For this light condition my personal favorite is sunlight. With WB set to sunlight the details in the shadow are more clearly visible.

Cloudy

Now when I am waiting for a cloudy day, it refuses to get cloudy. Hence, I have decided to select a photo, that I had clicked some time back on a cloudy day. I have changed the temperature levels in Lightroom 3.

WB Auto: 4200k WB Sunlight: 5200k
Cloudy-Auto Cloudy-sunlight
WB Cloudy: 6000k WB Shade: 8000k
Cloudy-cloudy Cloudy-shade

I remember the scene vividly. In spite of being cloudy the sunlight was quite prominent due to the sun being positioned quite close to the horizon (and that side it was not cloudy). We get to see such cloudy days, followed by heavy rains and powerful thunder and lightening quite often.

Coming back to the exercise. I don’t like the way “Auto” WB has cooled down the temperatures. It is also giving a blue tint, which is not the correct representation of the scene.  “Sunlight” WB is giving an ok results. The most realistic results are with the “Cloudy” WB. I do not like the option “Shade” WB here as it has produced yellow colour cast.

Open shade on a sunny day:

For this, I placed my model near the sliding door and opened the door fully. It was a perfect sunny day. However, there was no direct sunlight hitting the model or surrounding areas.

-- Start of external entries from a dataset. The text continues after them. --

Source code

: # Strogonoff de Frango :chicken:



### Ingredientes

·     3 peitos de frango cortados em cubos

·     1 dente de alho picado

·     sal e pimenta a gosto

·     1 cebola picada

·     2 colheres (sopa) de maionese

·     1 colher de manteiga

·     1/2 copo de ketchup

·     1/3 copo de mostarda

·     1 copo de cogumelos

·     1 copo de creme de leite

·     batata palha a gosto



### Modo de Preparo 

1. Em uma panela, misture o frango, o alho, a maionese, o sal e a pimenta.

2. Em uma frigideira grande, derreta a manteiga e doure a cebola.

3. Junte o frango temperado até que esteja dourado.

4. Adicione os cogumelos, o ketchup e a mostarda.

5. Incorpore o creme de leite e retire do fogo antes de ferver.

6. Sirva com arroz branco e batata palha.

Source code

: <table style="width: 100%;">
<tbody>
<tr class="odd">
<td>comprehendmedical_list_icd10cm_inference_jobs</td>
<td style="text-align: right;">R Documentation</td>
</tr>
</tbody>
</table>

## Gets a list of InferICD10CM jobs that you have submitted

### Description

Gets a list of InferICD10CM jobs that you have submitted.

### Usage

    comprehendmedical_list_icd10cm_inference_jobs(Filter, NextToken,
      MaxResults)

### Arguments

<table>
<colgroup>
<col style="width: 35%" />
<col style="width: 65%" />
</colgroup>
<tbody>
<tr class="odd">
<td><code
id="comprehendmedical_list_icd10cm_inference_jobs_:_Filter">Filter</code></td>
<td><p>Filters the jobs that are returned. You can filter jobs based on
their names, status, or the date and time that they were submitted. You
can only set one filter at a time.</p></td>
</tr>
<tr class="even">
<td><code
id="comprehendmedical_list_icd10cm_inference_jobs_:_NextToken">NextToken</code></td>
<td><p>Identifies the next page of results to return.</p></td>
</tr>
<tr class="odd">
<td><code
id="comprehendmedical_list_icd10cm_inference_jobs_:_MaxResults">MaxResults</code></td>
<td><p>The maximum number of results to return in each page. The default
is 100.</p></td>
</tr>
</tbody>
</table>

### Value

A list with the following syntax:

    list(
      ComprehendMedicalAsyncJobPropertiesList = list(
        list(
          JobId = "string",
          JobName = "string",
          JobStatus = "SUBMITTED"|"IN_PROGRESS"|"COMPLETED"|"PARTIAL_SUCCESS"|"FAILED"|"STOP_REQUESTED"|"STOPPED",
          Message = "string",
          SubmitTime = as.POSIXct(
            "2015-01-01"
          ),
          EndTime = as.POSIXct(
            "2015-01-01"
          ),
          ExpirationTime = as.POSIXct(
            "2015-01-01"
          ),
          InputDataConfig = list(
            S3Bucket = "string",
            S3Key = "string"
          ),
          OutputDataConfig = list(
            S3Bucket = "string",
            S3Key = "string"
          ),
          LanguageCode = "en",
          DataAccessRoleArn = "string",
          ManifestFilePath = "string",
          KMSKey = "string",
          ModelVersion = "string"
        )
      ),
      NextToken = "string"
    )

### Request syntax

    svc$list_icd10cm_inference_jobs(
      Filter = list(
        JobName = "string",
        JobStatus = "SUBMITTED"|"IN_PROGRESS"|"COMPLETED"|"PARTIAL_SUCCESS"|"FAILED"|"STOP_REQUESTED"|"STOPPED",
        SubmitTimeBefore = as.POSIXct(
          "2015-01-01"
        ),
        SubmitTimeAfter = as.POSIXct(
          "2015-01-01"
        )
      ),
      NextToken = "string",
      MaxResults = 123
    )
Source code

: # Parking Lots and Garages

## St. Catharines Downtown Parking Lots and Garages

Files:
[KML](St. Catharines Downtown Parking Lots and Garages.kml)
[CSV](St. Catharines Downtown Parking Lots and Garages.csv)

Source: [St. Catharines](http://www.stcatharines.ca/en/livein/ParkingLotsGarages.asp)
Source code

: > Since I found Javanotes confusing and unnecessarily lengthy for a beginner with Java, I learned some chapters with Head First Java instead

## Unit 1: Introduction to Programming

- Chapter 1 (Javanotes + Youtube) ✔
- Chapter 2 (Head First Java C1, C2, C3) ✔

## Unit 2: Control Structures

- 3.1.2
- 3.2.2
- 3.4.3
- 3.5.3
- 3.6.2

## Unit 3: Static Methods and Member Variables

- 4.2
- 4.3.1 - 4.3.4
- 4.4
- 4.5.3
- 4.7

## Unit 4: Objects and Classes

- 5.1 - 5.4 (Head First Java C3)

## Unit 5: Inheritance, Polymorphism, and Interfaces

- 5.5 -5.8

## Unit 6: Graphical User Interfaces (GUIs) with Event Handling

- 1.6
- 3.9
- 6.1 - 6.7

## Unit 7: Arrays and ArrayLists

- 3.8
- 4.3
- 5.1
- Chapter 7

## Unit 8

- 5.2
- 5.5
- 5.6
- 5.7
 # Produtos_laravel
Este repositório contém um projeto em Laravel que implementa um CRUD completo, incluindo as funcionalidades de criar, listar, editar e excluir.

WB Auto: 4850k WB Sunlight: 5000k
Open shade on a sunny day-1 Open shade on a sunny day-2
WB Cloudy: 5650k WB Shade: 7200k
Open shade on a sunny day-3 Open shade on a sunny day-4

Though these images were shot in the shade, the option “shade” is not offering a natural colour tone. The tint of yellow is bit strong. I am undecided between the option “sunlight” and “cloudy”. I would select option “sunlight” and fine-tune the values with multi selector.

Mixed Lighting

WB Sunlight: 5000k WB Incandescent: 2950k WB Auto: 3400k
ML-Sunlight-3 ML-Incad-2 ML-Auto-1

In this light condition, I feel the Incandescent WB has given ok results. It has brought down the yellow colour-cast significantly and has neutralized the tones reasonably. Notice the color of the sky. However, I would like to fine-tune the values of “incandescent” and reduced the yellow colour-cast further.

Conclusion:

The AWB has a limited range; it doesn’t handle flash well and has limited accuracy.  Prior to this exercise, I have always adjusted the WB according to the scene requirement. I feel comfortable, if I fine-tune the adjustment in the camera, so there is very little left to do in Lightroom.

While shooting objects or materials containing white color, it is important to get the correct white balance. To active this, it makes sense to have the pre-set values saved. As a result, on site WB selection becomes comparatively easy.

I have not checked the results with flash. It will be interesting to know how WB works with it.